#### EXERCISE INSTRUCTIONS:
Below are records; give the number of their lines that contain "werden", and only that number.

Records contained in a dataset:
+---+
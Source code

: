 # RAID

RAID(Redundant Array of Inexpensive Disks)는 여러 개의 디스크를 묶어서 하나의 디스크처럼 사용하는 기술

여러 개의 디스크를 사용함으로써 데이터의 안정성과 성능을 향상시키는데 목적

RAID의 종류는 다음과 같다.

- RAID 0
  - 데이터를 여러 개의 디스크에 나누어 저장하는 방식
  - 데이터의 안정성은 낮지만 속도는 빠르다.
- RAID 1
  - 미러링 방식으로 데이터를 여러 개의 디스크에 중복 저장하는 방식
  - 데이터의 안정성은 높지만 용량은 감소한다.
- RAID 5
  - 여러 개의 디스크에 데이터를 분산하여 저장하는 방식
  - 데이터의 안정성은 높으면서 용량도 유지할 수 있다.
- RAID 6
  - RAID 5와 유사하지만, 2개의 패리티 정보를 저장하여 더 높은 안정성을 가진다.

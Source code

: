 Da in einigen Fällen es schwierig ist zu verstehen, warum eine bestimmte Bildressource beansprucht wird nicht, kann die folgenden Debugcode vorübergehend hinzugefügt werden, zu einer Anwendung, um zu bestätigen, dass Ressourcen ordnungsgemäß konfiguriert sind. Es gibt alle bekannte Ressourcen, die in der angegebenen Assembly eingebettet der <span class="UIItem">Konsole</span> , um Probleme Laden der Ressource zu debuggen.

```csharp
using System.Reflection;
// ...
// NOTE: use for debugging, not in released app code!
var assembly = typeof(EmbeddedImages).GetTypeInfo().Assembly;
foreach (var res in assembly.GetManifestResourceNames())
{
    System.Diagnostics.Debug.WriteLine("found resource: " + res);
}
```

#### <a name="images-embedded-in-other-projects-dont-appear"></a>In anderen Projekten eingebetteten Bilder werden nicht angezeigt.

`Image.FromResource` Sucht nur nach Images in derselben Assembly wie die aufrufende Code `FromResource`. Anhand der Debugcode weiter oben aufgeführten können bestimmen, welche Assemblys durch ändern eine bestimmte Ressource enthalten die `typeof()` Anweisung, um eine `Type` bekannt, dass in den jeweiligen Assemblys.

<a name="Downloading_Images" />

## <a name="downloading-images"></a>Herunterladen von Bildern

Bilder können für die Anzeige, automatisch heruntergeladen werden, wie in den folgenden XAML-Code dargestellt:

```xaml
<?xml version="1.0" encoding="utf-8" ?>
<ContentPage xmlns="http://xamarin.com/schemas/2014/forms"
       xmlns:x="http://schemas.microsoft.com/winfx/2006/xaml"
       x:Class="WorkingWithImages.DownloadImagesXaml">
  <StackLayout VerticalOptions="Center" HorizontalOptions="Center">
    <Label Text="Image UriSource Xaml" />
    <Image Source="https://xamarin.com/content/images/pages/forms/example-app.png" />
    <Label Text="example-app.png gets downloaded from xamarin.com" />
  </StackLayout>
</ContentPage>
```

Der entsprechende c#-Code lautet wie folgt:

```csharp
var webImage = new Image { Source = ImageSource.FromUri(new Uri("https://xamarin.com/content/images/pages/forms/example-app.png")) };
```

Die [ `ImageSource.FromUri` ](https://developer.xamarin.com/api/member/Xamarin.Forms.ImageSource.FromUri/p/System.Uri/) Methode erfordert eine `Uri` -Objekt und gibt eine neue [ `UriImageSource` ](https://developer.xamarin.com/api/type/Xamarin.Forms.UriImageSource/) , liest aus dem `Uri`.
+---+
#### ANSWER TO THIS TASK:
3